2.3.99pre2-5 console problems

From: Russell King (rmk@arm.linux.org.uk)
Date: Sat Mar 18 2000 - 19:21:41 EST

  • Next message: Martin Costabel: "Re: 2.3.99-pre1 PPC compile errors"

    Original message:
    > From: Russell King <rmk@arm.linux.org.uk>
    > Subject: 2.3.99pre1 console and NFS problems?
    > To: linux-kernel@vger.rutgers.edu
    > Date: Thu, 16 Mar 2000 22:43:29 +0000 (GMT)
    >
    > I'm using fbcon, and with 2.3.99pre1 I see the following problems:
    >
    > 2. If I ssh to one of my other machines from 2.3.99pre1, and do a
    > vdir /usr/bin, then the local ssh process will hang in an interruptible
    > wait in write_chan (just where the schedule() call is at the bottom of
    > the loop.

    The same is true with 2.3.99pre2-5. It is hanging in the same place, and
    this problem is very very reproducable. All I need to do is to use ssh to
    log into a remote machine on a 10base link, and then a simple "vdir /usr/bin"
    stops ssh in it's tracks.

    One recovery method from this situation is to login as root and strace the
    ssh process.

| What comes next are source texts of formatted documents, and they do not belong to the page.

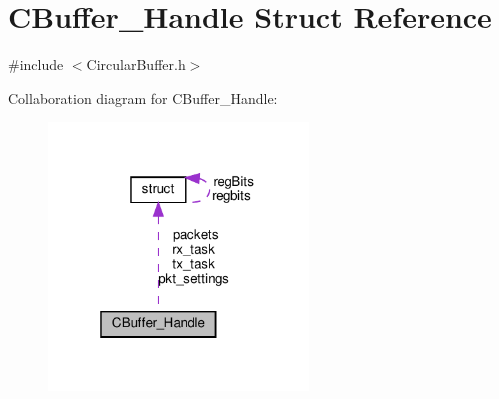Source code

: \hypertarget{structCBuffer__Handle}{}\section{C\+Buffer\+\_\+\+Handle Struct Reference}
\label{structCBuffer__Handle}


{\ttfamily \#include $<$Circular\+Buffer.\+h$>$}



Collaboration diagram for C\+Buffer\+\_\+\+Handle\+:\nopagebreak
\begin{figure}[H]
\begin{center}
\leavevmode
\includegraphics[width=196pt]{structCBuffer__Handle__coll__graph}
\end{center}
\end{figure}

That kicks it forward by a couple of page-fulls, then
    you have to stop stracing it and re-strace it until it reaches the end
    of the list.

    The reason it seems to be happening is that ssh is trying to write to the
    console using large blocks, which is causing the console (via
    tty->driver.write, line 1170 in n_tty.c) to return before all the data is
    processed. The task is then placed into TASK_INTERRUPTIBLE, and hits
    schedule at the bottom of the loop where there is now no "automatic" way
    to re-awake the process - unfortunately the console will never say "I can
    accept more characters" via the tty->write_wait wait queue.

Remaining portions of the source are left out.